Kids were active in both teams that received high scores in People’s Choice. Oleksandr Butkaliuk and his winning Mars Hopper team built computer models of flights over the poles of the Red Planet, where dry ice deposits could be used as fuel for the Martian aircraft. The team leader’s young daughter Sofia conducted a separate master class on properties of dry ice on the sidelines of the main pitching, so other kids were not too bored. As for the Joinfo’s team that came the second, during the presentation by Sergiy Vakarin of the Cardboard for NASA project a secondary school student Volodymyr Musevich showed how quickly it was possible to assemble a complex structure from prepared pieces of cardboard or similar materials.

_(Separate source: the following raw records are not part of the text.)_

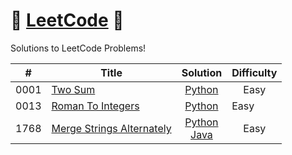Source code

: # 🌟 [LeetCode](https://leetcode.com/problemset/) 🌟
Solutions to LeetCode Problems!

| # | Title | Solution | Difficulty |
| - | ----- | -------- | ---------- |
| 0001 | [Two Sum](https://leetcode.com/problems/two-sum/description/) | <div align="center">[Python](https://github.com/chlyn/LeetCode/blob/main/python/0001_Two_Sum.py)</div> | <div align="center">Easy</div> |
| 0013| [Roman To Integers](https://leetcode.com/problems/roman-to-integer/description/) | <div align="center">[Python](https://github.com/chlyn/LeetCode/blob/main/python/0013_Roman_To_Integer.py)</div> | Easy |
| 1768 | [Merge Strings Alternately](https://leetcode.com/problems/merge-strings-alternately/description/) | <div align="center">[Python](https://github.com/chlyn/LeetCode/blob/main/python/1768_Merge_Strings_Alternately.py)</div> <div align="center">[Java](https://github.com/chlyn/LeetCode/blob/main/java/1768_Merge_Strings_Alternately.java)</div> | <div align="center">Easy</div> |

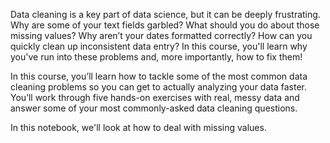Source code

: Data cleaning is a key part of data science, but it can be deeply frustrating. Why are some of your text fields garbled? What should you do about those missing values? Why aren’t your dates formatted correctly? How can you quickly clean up inconsistent data entry? In this course, you'll learn why you've run into these problems and, more importantly, how to fix them!

In this course, you’ll learn how to tackle some of the most common data cleaning problems so you can get to actually analyzing your data faster. You’ll work through five hands-on exercises with real, messy data and answer some of your most commonly-asked data cleaning questions.

In this notebook, we'll look at how to deal with missing values.
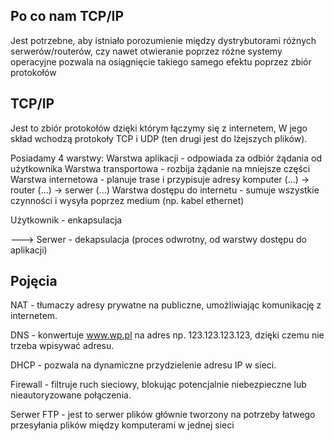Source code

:## Po co nam TCP/IP

Jest potrzebne, aby istniało porozumienie między dystrybutorami różnych serwerów/routerów, czy nawet otwieranie poprzez różne systemy operacyjne pozwala na osiągnięcie takiego samego efektu poprzez zbiór protokołów

## TCP/IP
Jest to zbiór protokołów dzięki którym łączymy się z internetem, W jego skład wchodzą protokoły TCP i UDP (ten drugi jest do lżejszych plików).

Posiadamy 4 warstwy:
Warstwa aplikacji - odpowiada za odbiór żądania od użytkownika
Warstwa transportowa - rozbija żądanie na mniejsze części
Warstwa internetowa - planuje trase i przypisuje adresy komputer (...) -> router (...) -> serwer (...)
Warstwa dostępu do internetu - sumuje wszystkie czynności i wysyła poprzez medium (np. kabel ethernet)

Użytkownik - enkapsulacja

---> Serwer - dekapsulacja (proces odwrotny, od warstwy dostępu do aplikacji)

## Pojęcia

NAT - tłumaczy adresy prywatne na publiczne, umożliwiając komunikację z internetem.

DNS - konwertuje www.wp.pl na adres np. 123.123.123.123, dzięki czemu nie trzeba wpisywać adresu.

DHCP - pozwala na dynamiczne przydzielenie adresu IP w sieci.

Firewall - filtruje ruch sieciowy, blokując potencjalnie niebezpieczne lub nieautoryzowane połączenia.


Serwer FTP - jest to serwer plików głównie tworzony na potrzeby łatwego przesyłania plików między komputerami w jednej sieci
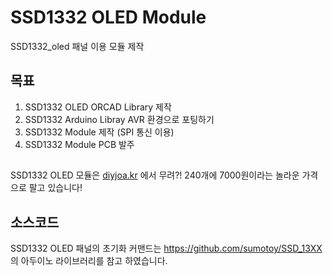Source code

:# SSD1332 OLED Module
SSD1332_oled 패널 이용 모듈 제작

## 목표
1. SSD1332 OLED ORCAD Library 제작
2. SSD1332 Arduino Libray AVR 환경으로 포팅하기
3. SSD1332 Module 제작 (SPI 통신 이용)
4. SSD1332 Module  PCB 발주

## 
SSD1332 OLED 모듈은 [diyjoa.kr](http://diyjoa.kr/product/oled-%EB%AF%B8%EB%8B%88-%EC%95%A1%EC%A0%95%ED%8C%A8%EB%84%90-240%EA%B0%9C-1%EB%B0%95%EC%8A%A4-28mm-x-20mm/284/category/89/display/1/) 에서 무려?! 240개에 7000원이라는 놀라운 가격으로 팔고 있습니다!

## 소스코드
SSD1332 OLED 패널의 초기화 커맨드는 https://github.com/sumotoy/SSD_13XX 의 아두이노 라이브러리를 참고 하였습니다.
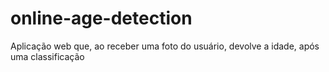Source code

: # online-age-detection
Aplicação web que, ao receber uma foto do usuário, devolve a idade, após uma classificação
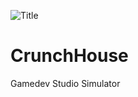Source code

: 
![Title](https://github.com/Alprog/CrunchHouse/docs/title.png)

# CrunchHouse
Gamedev Studio Simulator
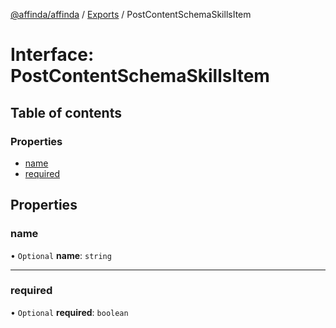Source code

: [@affinda/affinda](../README.md) / [Exports](../modules.md) / PostContentSchemaSkillsItem

# Interface: PostContentSchemaSkillsItem

## Table of contents

### Properties

- [name](PostContentSchemaSkillsItem.md#name)
- [required](PostContentSchemaSkillsItem.md#required)

## Properties

### name

• `Optional` **name**: `string`

___

### required

• `Optional` **required**: `boolean`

Recently NASA’s Kennedy Space Center, which developed five of 25 challenges being solved at SpaceApps this year, reported: “Kennedy Space Center is one of the most corrosive environments in the world—not a good thing when you have metal structures and rockets sitting on launch pads! This #EarthDay, we salute our Corrosion Technology Lab team that has developed an environmentally friendly “smart coating” that could be used in the future to detect and stop corrosion in metal.”
Maybe some fire-resistant cardboard-like material could help?
NASA initiated the International Space Apps Competition five years ago to support the Open Government Partnership (OGP), which President Barack Obama announced in 2011.